─── Source information ───

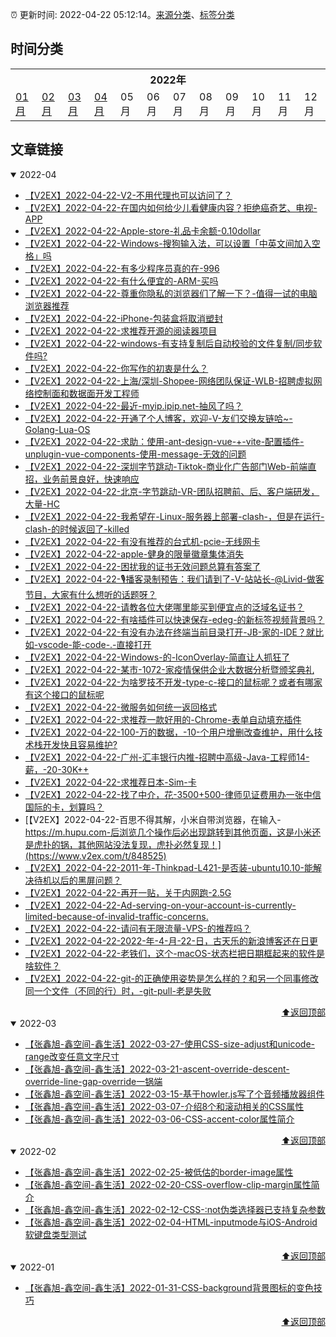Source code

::alarm_clock: 更新时间: 2022-04-22 05:12:14。[来源分类](./README.md)、[标签分类](./TAGS.md)

## 时间分类

<table>

<tr>
<th colspan="12">2022年</th>
</tr>
<tr>
<td><a href="#2022-01">01月</a></td>
<td><a href="#2022-02">02月</a></td>
<td><a href="#2022-03">03月</a></td>
<td><a href="#2022-04">04月</a></td>
<td>05月</td>
<td>06月</td>
<td>07月</td>
<td>08月</td>
<td>09月</td>
<td>10月</td>
<td>11月</td>
<td>12月</td>
</tr>

</table>

## 文章链接

<details open>
<summary id="2022-04">
 2022-04
</summary>


- [【V2EX】2022-04-22-V2-不用代理也可以访问了？](https://www.v2ex.com/t/848566) 
- [【V2EX】2022-04-22-在国内如何给少儿看健康内容？拒绝癌奇艺、电视-APP](https://www.v2ex.com/t/848565) 
- [【V2EX】2022-04-22-Apple-store-礼品卡余额-0.10dollar](https://www.v2ex.com/t/848564) 
- [【V2EX】2022-04-22-Windows-搜狗输入法，可以设置「中英文间加入空格」吗](https://www.v2ex.com/t/848563) 
- [【V2EX】2022-04-22-有多少程序员真的在-996](https://www.v2ex.com/t/848561) 
- [【V2EX】2022-04-22-有什么便宜的-ARM-买吗](https://www.v2ex.com/t/848560) 
- [【V2EX】2022-04-22-尊重你隐私的浏览器们了解一下？-值得一试的电脑浏览器推荐](https://www.v2ex.com/t/848559) 
- [【V2EX】2022-04-22-iPhone-包装盒将取消塑封](https://www.v2ex.com/t/848558) 
- [【V2EX】2022-04-22-求推荐开源的阅读器项目](https://www.v2ex.com/t/848557) 
- [【V2EX】2022-04-22-windows-有支持复制后自动校验的文件复制/同步软件吗?](https://www.v2ex.com/t/848556) 
- [【V2EX】2022-04-22-你写作的初衷是什么？](https://www.v2ex.com/t/848555) 
- [【V2EX】2022-04-22-上海/深圳-Shopee-网络团队保证-WLB-招聘虚拟网络控制面和数据面开发工程师](https://www.v2ex.com/t/848554) 
- [【V2EX】2022-04-22-最近-myip.ipip.net-抽风了吗？](https://www.v2ex.com/t/848553) 
- [【V2EX】2022-04-22-开通了个人博客，欢迎-V-友们交换友链哈~-Golang-Lua-OS](https://www.v2ex.com/t/848550) 
- [【V2EX】2022-04-22-求助：使用-ant-design-vue-+-vite-配置插件-unplugin-vue-components-使用-message-无效的问题](https://www.v2ex.com/t/848549) 
- [【V2EX】2022-04-22-深圳字节跳动-Tiktok-商业化广告部门Web-前端直招，业务前景良好，快速响应](https://www.v2ex.com/t/848548) 
- [【V2EX】2022-04-22-北京-字节跳动-VR-团队招聘前、后、客户端研发，大量-HC](https://www.v2ex.com/t/848546) 
- [【V2EX】2022-04-22-我希望在-Linux-服务器上部署-clash-，但是在运行-clash-的时候返回了-killed](https://www.v2ex.com/t/848545) 
- [【V2EX】2022-04-22-有没有推荐的台式机-pcie-无线网卡](https://www.v2ex.com/t/848544) 
- [【V2EX】2022-04-22-apple-健身的限量徽章集体消失](https://www.v2ex.com/t/848543) 
- [【V2EX】2022-04-22-困扰我的证书无效问题总算有答案了](https://www.v2ex.com/t/848541) 
- [【V2EX】2022-04-22-🎙播客录制预告：我们请到了-V-站站长-@Livid-做客节目，大家有什么想听的话题呀？](https://www.v2ex.com/t/848540) 
- [【V2EX】2022-04-22-请教各位大佬哪里能买到便宜点的泛域名证书？](https://www.v2ex.com/t/848539) 
- [【V2EX】2022-04-22-有啥插件可以快速保存-edeg-的新标签视频背景吗？](https://www.v2ex.com/t/848538) 
- [【V2EX】2022-04-22-有没有办法在终端当前目录打开-JB-家的-IDE？就比如-vscode-能-code-.-直接打开](https://www.v2ex.com/t/848536) 
- [【V2EX】2022-04-22-Windows-的-IconOverlay-简直让人抓狂了](https://www.v2ex.com/t/848535) 
- [【V2EX】2022-04-22-某市-1072-家疫情保供企业大数据分析暨颁奖典礼](https://www.v2ex.com/t/848534) 
- [【V2EX】2022-04-22-为啥罗技不开发-type-c-接口的鼠标呢？或者有哪家有这个接口的鼠标呢](https://www.v2ex.com/t/848532) 
- [【V2EX】2022-04-22-微服务如何统一返回格式](https://www.v2ex.com/t/848531) 
- [【V2EX】2022-04-22-求推荐一款好用的-Chrome-表单自动填充插件](https://www.v2ex.com/t/848530) 
- [【V2EX】2022-04-22-100-万的数据，-10-个用户增删改查维护，用什么技术栈开发快且容易维护?](https://www.v2ex.com/t/848529) 
- [【V2EX】2022-04-22-广州-汇丰银行内推-招聘中高级-Java-工程师14-薪，-20-30K++](https://www.v2ex.com/t/848528) 
- [【V2EX】2022-04-22-求推荐日本-Sim-卡](https://www.v2ex.com/t/848527) 
- [【V2EX】2022-04-22-找了中介，花-3500+500-律师见证费用办一张中信国际的卡，划算吗？](https://www.v2ex.com/t/848526) 
- [【V2EX】2022-04-22-百思不得其解，小米自带浏览器，在输入-https://m.hupu.com-后浏览几个操作后必出现跳转到其他页面，这是小米还是虎扑的锅，其他网站没法复现，虎扑必然复现！](https://www.v2ex.com/t/848525) 
- [【V2EX】2022-04-22-2011-年-Thinkpad-L421-是否装-ubuntu10.10-能解决待机以后的黑屏问题？](https://www.v2ex.com/t/848524) 
- [【V2EX】2022-04-22-再开一贴，关于内网跑-2.5G](https://www.v2ex.com/t/848523) 
- [【V2EX】2022-04-22-Ad-serving-on-your-account-is-currently-limited-because-of-invalid-traffic-concerns.](https://www.v2ex.com/t/848522) 
- [【V2EX】2022-04-22-请问有无限流量-VPS-的推荐吗？](https://www.v2ex.com/t/848520) 
- [【V2EX】2022-04-22-2022-年-4-月-22-日，古天乐的新浪博客还在日更](https://www.v2ex.com/t/848519) 
- [【V2EX】2022-04-22-老铁们，这个-macOS-状态栏把日期框起来的软件是啥软件？](https://www.v2ex.com/t/848518) 
- [【V2EX】2022-04-22-git-的正确使用姿势是怎么样的？和另一个同事修改同一个文件（不同的行）时，-git-pull-老是失败](https://www.v2ex.com/t/848517) 

<div align="right"><a href="#时间分类">⬆返回顶部</a></div>
</details>

<details open>
<summary id="2022-03">
 2022-03
</summary>


- [【张鑫旭-鑫空间-鑫生活】2022-03-27-使用CSS-size-adjust和unicode-range改变任意文字尺寸](https://www.zhangxinxu.com/wordpress/2022/03/css-size-adjust-font-unicode-range/) 
- [【张鑫旭-鑫空间-鑫生活】2022-03-21-ascent-override-descent-override-line-gap-override一锅端](https://www.zhangxinxu.com/wordpress/2022/03/css-ascent-override-descent/) 
- [【张鑫旭-鑫空间-鑫生活】2022-03-15-基于howler.js写了个音频播放器组件](https://www.zhangxinxu.com/wordpress/2022/03/howler-js-audio-player/) 
- [【张鑫旭-鑫空间-鑫生活】2022-03-07-介绍8个和滚动相关的CSS属性](https://www.zhangxinxu.com/wordpress/2022/03/10-css-scroll-scrollbar/) 
- [【张鑫旭-鑫空间-鑫生活】2022-03-06-CSS-accent-color属性简介](https://www.zhangxinxu.com/wordpress/2022/03/css-accent-color/) 

<div align="right"><a href="#时间分类">⬆返回顶部</a></div>
</details>

<details open>
<summary id="2022-02">
 2022-02
</summary>


- [【张鑫旭-鑫空间-鑫生活】2022-02-25-被低估的border-image属性](https://www.zhangxinxu.com/wordpress/2022/02/css-border-image-tap-highlight/) 
- [【张鑫旭-鑫空间-鑫生活】2022-02-20-CSS-overflow-clip-margin属性简介](https://www.zhangxinxu.com/wordpress/2022/02/css-overflow-clip-margin/) 
- [【张鑫旭-鑫空间-鑫生活】2022-02-12-CSS-:not伪类选择器已支持复杂参数](https://www.zhangxinxu.com/wordpress/2022/02/css-not-pseudo-class-list-argument/) 
- [【张鑫旭-鑫空间-鑫生活】2022-02-04-HTML-inputmode与iOS-Android软键盘类型测试](https://www.zhangxinxu.com/wordpress/2022/02/html-inputmode-keyboard/) 

<div align="right"><a href="#时间分类">⬆返回顶部</a></div>
</details>

<details open>
<summary id="2022-01">
 2022-01
</summary>


- [【张鑫旭-鑫空间-鑫生活】2022-01-31-CSS-background背景图标的变色技巧](https://www.zhangxinxu.com/wordpress/2022/01/css-background-image-color/) 

<div align="right"><a href="#时间分类">⬆返回顶部</a></div>
</details>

───

Copy word for word the stretch of entries above from the line that has "- [【V2EX】2022-04-22-深圳字节跳动-T" through the line that has "- [【V2EX】2022-04-22-我希望在-Lin", both ends included, and nothing outside it.

- [【V2EX】2022-04-22-深圳字节跳动-Tiktok-商业化广告部门Web-前端直招，业务前景良好，快速响应](https://www.v2ex.com/t/848548) 
- [【V2EX】2022-04-22-北京-字节跳动-VR-团队招聘前、后、客户端研发，大量-HC](https://www.v2ex.com/t/848546) 
- [【V2EX】2022-04-22-我希望在-Linux-服务器上部署-clash-，但是在运行-clash-的时候返回了-killed](https://www.v2ex.com/t/848545) 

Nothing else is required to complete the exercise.